In a stunning oversight in connected car security, security researchers Troy Hunt and Scott Helme found that an attacker with access to a vehicle’s VIN number (something that’s visible in the windshield of every Nissan LEAF) can control the climate control and other features of someone else’s car, literally from the other end of the earth. They can also check the battery status, and access a person’s driving history—including locations and times, which is of course a potential privacy nightmare.

The ramifications are clear. “Fortunately, the Nissan LEAF doesn't have features like remote unlock or remote start, like some vehicles from other manufacturers do, because that would be a disaster with what's been uncovered,” said Helme. “Still, a malicious actor could cause a great deal of problems for owners of the Nissan LEAF.”
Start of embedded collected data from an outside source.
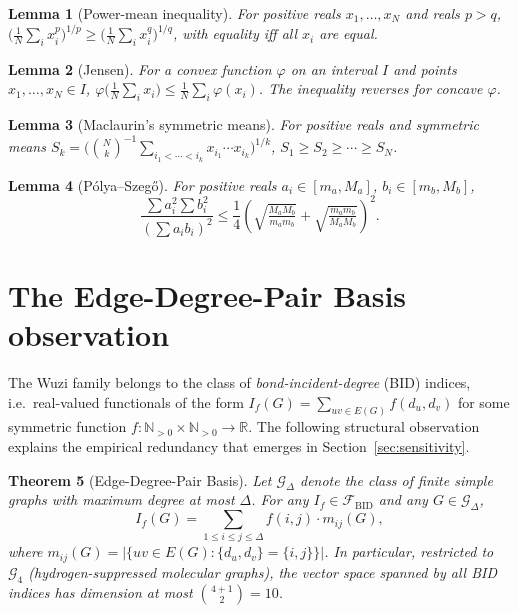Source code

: \documentclass[11pt,a4paper]{article}
\newtheorem{theorem}{Theorem}[section]
\newtheorem{lemma}[theorem]{Lemma}
\theoremstyle{definition}
\newcommand{\bid}{\mathcal{F}_{\mathrm{BID}}}
\begin{document}
\begin{lemma}[Power-mean inequality]\label{lem:pm}
For positive reals $x_1,\ldots,x_N$ and reals $p>q$,
\(\bigl(\frac{1}{N}\sum_i x_i^p\bigr)^{1/p}\ge
\bigl(\frac{1}{N}\sum_i x_i^q\bigr)^{1/q}\),
with equality iff all $x_i$ are equal.
\end{lemma}

\begin{lemma}[Jensen]\label{lem:jensen}
For a convex function $\varphi$ on an interval $I$ and points
$x_1,\ldots,x_N\in I$,
\(\varphi\!\bigl(\frac{1}{N}\sum_i x_i\bigr)\le \frac{1}{N}\sum_i\varphi(x_i)\).
The inequality reverses for concave $\varphi$.
\end{lemma}

\begin{lemma}[Maclaurin's symmetric means]\label{lem:maclaurin}
For positive reals and symmetric means
$S_k=\bigl(\binom{N}{k}^{-1}\sum_{i_1<\cdots<i_k}x_{i_1}\cdots x_{i_k}\bigr)^{1/k}$,
$S_1\ge S_2\ge\cdots\ge S_N$.
\end{lemma}

\begin{lemma}[P\'olya--Szeg\H{o}]\label{lem:ps}
For positive reals $a_i\in[m_a,M_a]$, $b_i\in[m_b,M_b]$,
\[
\frac{\sum a_i^2 \sum b_i^2}{(\sum a_i b_i)^2}
\le \frac{1}{4}\left(\sqrt{\tfrac{M_a M_b}{m_a m_b}}+\sqrt{\tfrac{m_a m_b}{M_a M_b}}\right)^{\!2}.
\]
\end{lemma}

\section{The Edge-Degree-Pair Basis observation}\label{sec:bid}

The Wuzi family belongs to the class of \emph{bond-incident-degree}
(BID) indices, i.e.\ real-valued functionals of the form
$I_f(G)=\sum_{uv\in E(G)} f(d_u,d_v)$ for some symmetric function
$f:\mathbb{N}_{>0}\times\mathbb{N}_{>0}\to\mathbb{R}$. The
following structural observation explains the empirical
redundancy that emerges in Section~\ref{sec:sensitivity}.

\begin{theorem}[Edge-Degree-Pair Basis]\label{thm:bid}
Let $\mathcal{G}_\Delta$ denote the class of finite simple graphs
with maximum degree at most $\Delta$. For any
$I_f\in\bid$ and any $G\in\mathcal{G}_\Delta$,
\begin{equation}\label{eq:bid_linear}
I_f(G) = \sum_{1\le i\le j\le \Delta} f(i,j)\cdot m_{ij}(G),
\end{equation}
where $m_{ij}(G)=\bigl|\{uv\in E(G):\{d_u,d_v\}=\{i,j\}\}\bigr|$.
In particular, restricted to $\mathcal{G}_4$ (hydrogen-suppressed
molecular graphs), the vector space spanned by all BID indices has
dimension at most $\binom{4+1}{2}=10$.
\end{theorem}
\end{document}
Worryingly, it’s been shown that hackers, if they’re enterprising enough, are indeed able to remotely control more dangerous aspects of a connected car. Last fall, U.S. auto giant Chrysler recalled 1.4 million cars (the 2015 model of the Dodge Ram pickup, Dodge’s Challenger and Viper, and the Jeep Cherokee and Grand Cherokee SUVs) after researchers demonstrated that the connected Jeep Cherokee could be hacked via the car’s internal 4G connection.

Security researchers Charlie Miller and Chris Valasek demonstrated – with an unsuspecting journalist driving 70mph on the freeway – that they could take over a car’s air-conditioning, in-dash system and windshield wipers remotely. Miller and Valasek also said that they could take control of the vehicle’s brakes and steering, and, yes, remotely lock and unlock the car.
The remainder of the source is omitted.